I woke up to a new year, and I was a new woman. I was determined to get my life back together somehow. So I did. Very slowly. My family unwillingly had let me come home, and I had determined that the first thing I needed to do was find a job, so I immediately stated putting out applications. Once I got my job, I got a phone. Then, a car. I also made sure my daughter was back in my life too. After I got into the groove of working, I decided to go back to school. Now, I'm not saying this all happened smoothly, but it happened. I still continued to struggle with my bipolar episodes, but I had a lot of support from my friends and family to help me through them when they happened. I stayed mainly unmedicated during these couple of years, and it was tough, but I did it.

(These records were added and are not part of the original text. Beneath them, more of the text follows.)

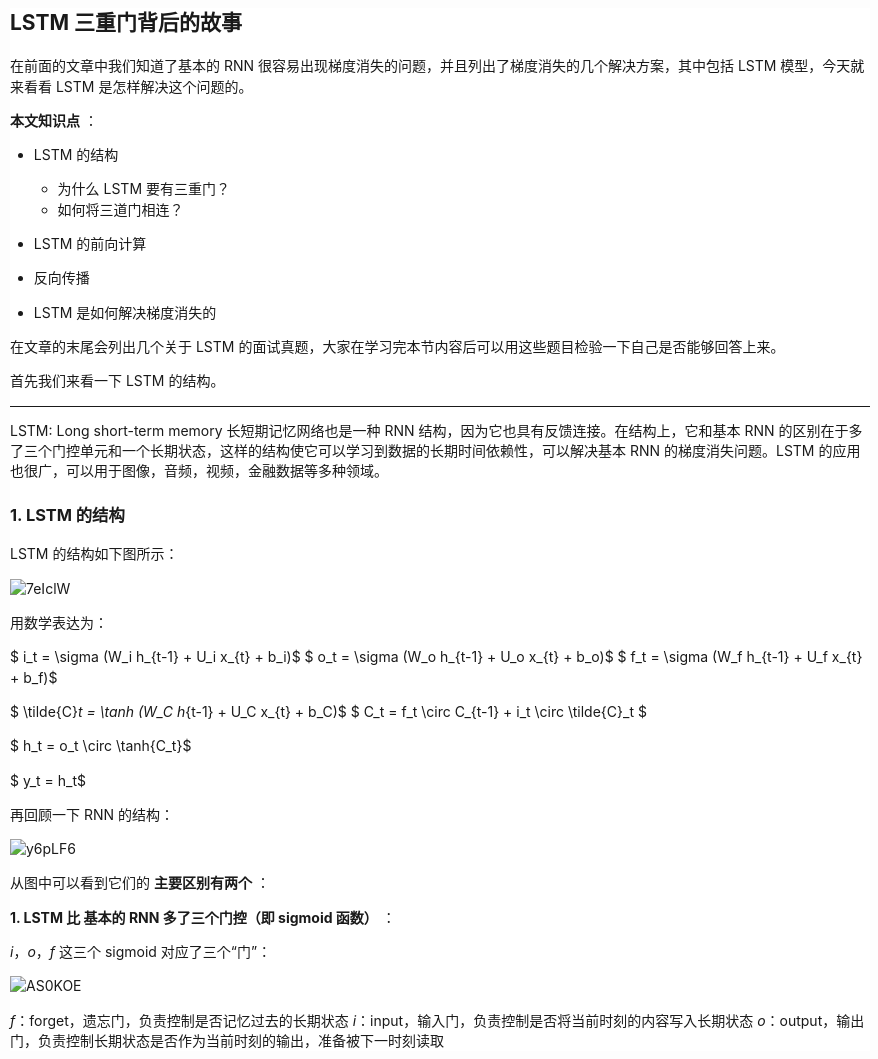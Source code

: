 ## LSTM 三重门背后的故事

在前面的文章中我们知道了基本的 RNN 很容易出现梯度消失的问题，并且列出了梯度消失的几个解决方案，其中包括 LSTM 模型，今天就来看看 LSTM
是怎样解决这个问题的。

**本文知识点** ：

  * LSTM 的结构

    * 为什么 LSTM 要有三重门？
    * 如何将三道门相连？
  * LSTM 的前向计算

  * 反向传播

  * LSTM 是如何解决梯度消失的

在文章的末尾会列出几个关于 LSTM 的面试真题，大家在学习完本节内容后可以用这些题目检验一下自己是否能够回答上来。

首先我们来看一下 LSTM 的结构。

* * *

LSTM: Long short-term memory 长短期记忆网络也是一种 RNN 结构，因为它也具有反馈连接。在结构上，它和基本 RNN
的区别在于多了三个门控单元和一个长期状态，这样的结构使它可以学习到数据的长期时间依赖性，可以解决基本 RNN 的梯度消失问题。LSTM
的应用也很广，可以用于图像，音频，视频，金融数据等多种领域。

### 1\. LSTM 的结构

LSTM 的结构如下图所示：

![7eIclW](https://images.gitbook.cn/7eIclW)

用数学表达为：

$ i_t = \sigma (W_i h_{t-1} + U_i x_{t} + b_i)$ $ o_t = \sigma (W_o h_{t-1} +
U_o x_{t} + b_o)$ $ f_t = \sigma (W_f h_{t-1} + U_f x_{t} + b_f)$

$ \tilde{C}_t = \tanh (W_C h_{t-1} + U_C x_{t} + b_C)$ $ C_t = f_t \circ
C_{t-1} + i_t \circ \tilde{C}_t $

$ h_t = o_t \circ \tanh{C_t}$

$ y_t = h_t$

再回顾一下 RNN 的结构：

![y6pLF6](https://images.gitbook.cn/y6pLF6)

从图中可以看到它们的 **主要区别有两个** ：

**1\. LSTM 比 基本的 RNN 多了三个门控（即 sigmoid 函数）** ：

$i，o，f$ 这三个 sigmoid 对应了三个“门”：

![AS0KOE](https://images.gitbook.cn/AS0KOE)

$f$：forget，遗忘门，负责控制是否记忆过去的长期状态 $i$：input，输入门，负责控制是否将当前时刻的内容写入长期状态
$o$：output，输出门，负责控制长期状态是否作为当前时刻的输出，准备被下一时刻读取
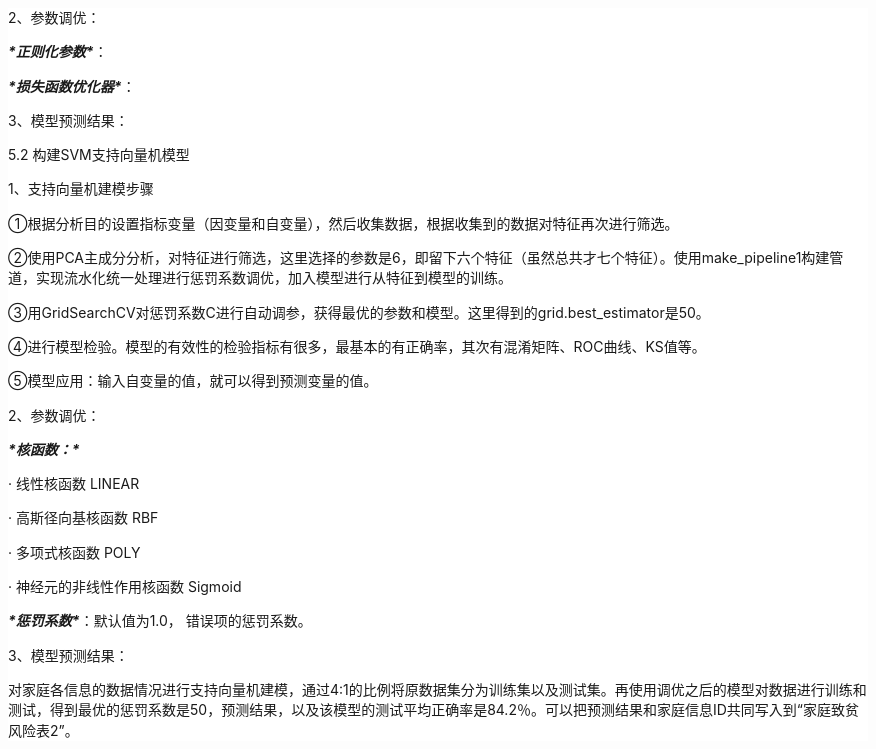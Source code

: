 
2、参数调优：

***\*正则化参数\****：

***\*损失函数优化器\****：

 

3、模型预测结果：



5.2 构建SVM支持向量机模型

1、支持向量机建模步骤

①根据分析目的设置指标变量（因变量和自变量），然后收集数据，根据收集到的数据对特征再次进行筛选。

②使用PCA主成分分析，对特征进行筛选，这里选择的参数是6，即留下六个特征（虽然总共才七个特征）。使用make_pipeline1构建管道，实现流水化统一处理进行惩罚系数调优，加入模型进行从特征到模型的训练。

③用GridSearchCV对惩罚系数C进行自动调参，获得最优的参数和模型。这里得到的grid.best_estimator是50。

④进行模型检验。模型的有效性的检验指标有很多，最基本的有正确率，其次有混淆矩阵、ROC曲线、KS值等。

⑤模型应用：输入自变量的值，就可以得到预测变量的值。

 

2、参数调优：

***\*核函数：\****

· 线性核函数 LINEAR

· 高斯径向基核函数 RBF

· 多项式核函数 POLY

· 神经元的非线性作用核函数 Sigmoid

***\*惩罚系数\****：默认值为1.0， 错误项的惩罚系数。

 

 

3、模型预测结果：

对家庭各信息的数据情况进行支持向量机建模，通过4:1的比例将原数据集分为训练集以及测试集。再使用调优之后的模型对数据进行训练和测试，得到最优的惩罚系数是50，预测结果，以及该模型的测试平均正确率是84.2％。可以把预测结果和家庭信息ID共同写入到“家庭致贫风险表2”。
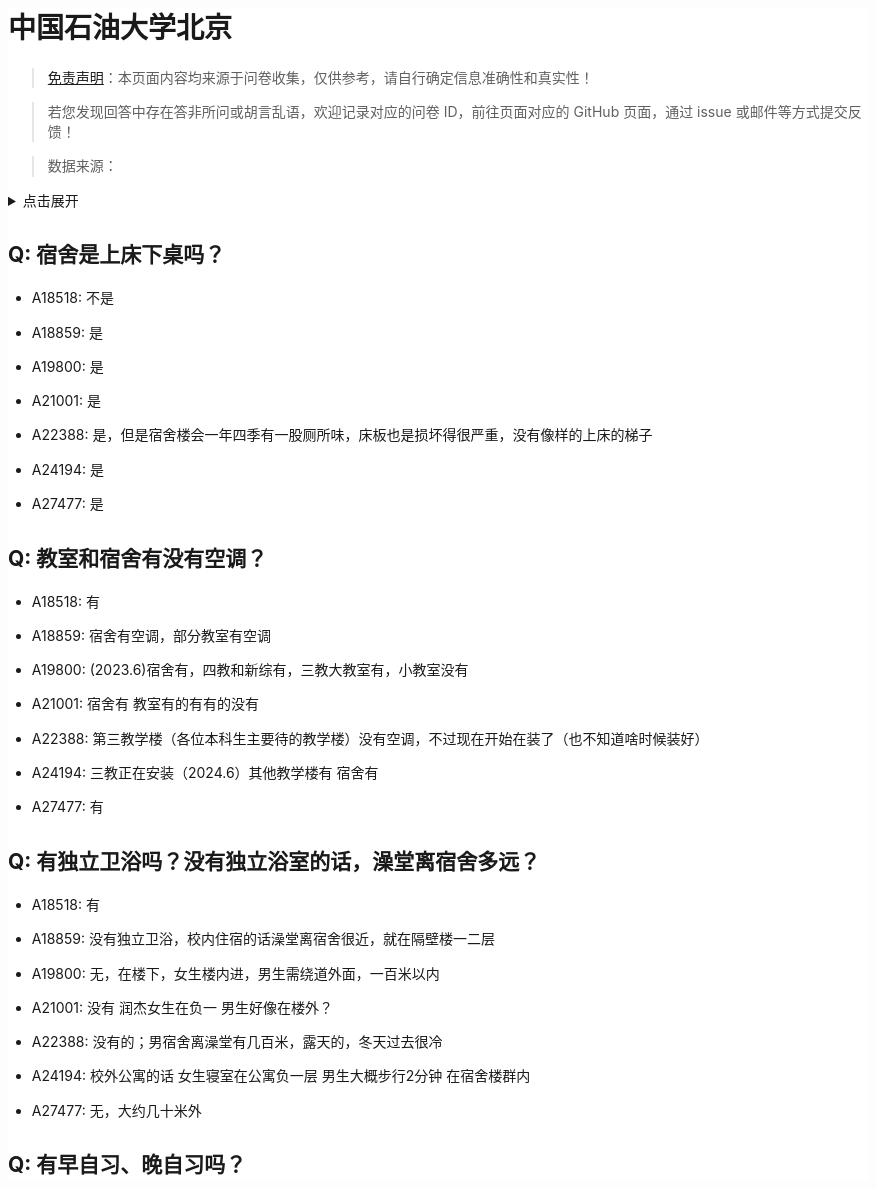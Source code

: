 # 中国石油大学北京

> [免责声明](https://colleges.chat/#_3)：本页面内容均来源于问卷收集，仅供参考，请自行确定信息准确性和真实性！

> 若您发现回答中存在答非所问或胡言乱语，欢迎记录对应的问卷 ID，前往页面对应的 GitHub 页面，通过 issue 或邮件等方式提交反馈！

> 数据来源：

<details><summary>点击展开</summary></details>

## Q: 宿舍是上床下桌吗？

- A18518: 不是

- A18859: 是

- A19800: 是

- A21001: 是

- A22388: 是，但是宿舍楼会一年四季有一股厕所味，床板也是损坏得很严重，没有像样的上床的梯子

- A24194: 是

- A27477: 是

## Q: 教室和宿舍有没有空调？

- A18518: 有

- A18859: 宿舍有空调，部分教室有空调

- A19800: (2023.6)宿舍有，四教和新综有，三教大教室有，小教室没有

- A21001: 宿舍有 教室有的有有的没有

- A22388: 第三教学楼（各位本科生主要待的教学楼）没有空调，不过现在开始在装了（也不知道啥时候装好）

- A24194: 三教正在安装（2024.6）其他教学楼有 宿舍有

- A27477: 有

## Q: 有独立卫浴吗？没有独立浴室的话，澡堂离宿舍多远？

- A18518: 有

- A18859: 没有独立卫浴，校内住宿的话澡堂离宿舍很近，就在隔壁楼一二层

- A19800: 无，在楼下，女生楼内进，男生需绕道外面，一百米以内

- A21001: 没有 润杰女生在负一 男生好像在楼外？

- A22388: 没有的；男宿舍离澡堂有几百米，露天的，冬天过去很冷

- A24194: 校外公寓的话 女生寝室在公寓负一层 男生大概步行2分钟 在宿舍楼群内

- A27477: 无，大约几十米外

## Q: 有早自习、晚自习吗？
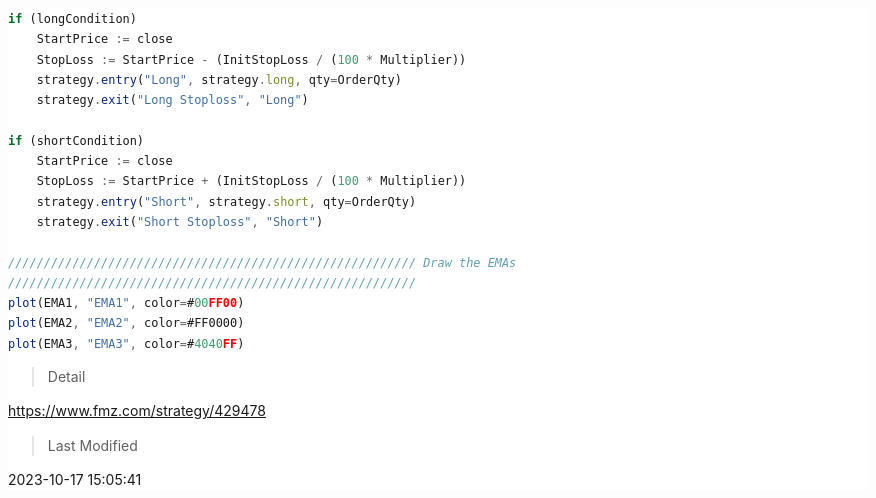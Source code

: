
 ``` javascript
if (longCondition)
    StartPrice := close
    StopLoss := StartPrice - (InitStopLoss / (100 * Multiplier)) 
    strategy.entry("Long", strategy.long, qty=OrderQty)
    strategy.exit("Long Stoploss", "Long")

if (shortCondition)
    StartPrice := close
    StopLoss := StartPrice + (InitStopLoss / (100 * Multiplier)) 
    strategy.entry("Short", strategy.short, qty=OrderQty)
    strategy.exit("Short Stoploss", "Short")
    
///////////////////////////////////////////////////////// Draw the EMAs /////////////////////////////////////////////////////////
plot(EMA1, "EMA1", color=#00FF00)
plot(EMA2, "EMA2", color=#FF0000)
plot(EMA3, "EMA3", color=#4040FF)

```

> Detail

https://www.fmz.com/strategy/429478

> Last Modified

2023-10-17 15:05:41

A few years after I had my epic breakdown, I met a really wonderful guy, who treated me amazingly, and we got married. He's been a great support to me as I've had my ups and downs with my bipolar disorder moments. We have 3 kids together, in addition to my oldest. I may have bipolar disorder, but I'm doing something right by these kids. I send my kids off to school every morning, and not one of them will leave until they get a hug and kiss, and my oldest won't go to bed without telling me I'm her favorite mommy.

Now here's the important part. I still struggle. I've been hospitalized more times than I care to admit. I'm not perfect. I still have moments where I don't know if carrying on is worth it. But I know I'm in a good place. I'm doing good things. I have a part time job that I've had for over a year. I work at a place where I actually feel like I make a difference. I write articles that I feel are helping people and have the potential to help a life. I'm constantly improving myself. I know myself, and I watch myself constantly for fluctuations in my mood, and am on top of seeing my doctor if I sense a disturbance in the force. I regularly see my therapist and am dealing with the issues that I need to overcome that have been holding me back all my life.

I may have bipolar disorder, but it doesn't have me. I'm not defined by it. I have value and I see that. I may need medications for the rest of my life, but that doesn't make me 'less than'. Considering the weight gain it causes, it actually makes me 'more than'. I jest, I jest. I like me. I've been told I'm an innately likeable person. Being bipolar doesn't take away from that. It doesn't take away the fact that I'm a very authentic and real person, or that I love serving others, or that I love writing and being creative.

There is hope after a mental illness diagnosis. I lost hope after I got my diagnosis, I think. I felt like I would just be a waste of space, and why try because I was just going to be a label that no one would ever see past. I'm happy to say that I have so much evidence to the contrary that people all around me see past that label, all the time. My boss sees past it. My coworkers see past it. My husband sees past it. My friends see past it. People who know me just see Tricia, not bipolar.  If you're struggling to find yourself in the midst of an mental illness identity crisis, I promise you, you're in there. There's nothing wrong with needing help from a support person to find yourself, or perhaps needing help from medication to find your best self. Just keep reaffirming to yourself who you are, and keep hanging on.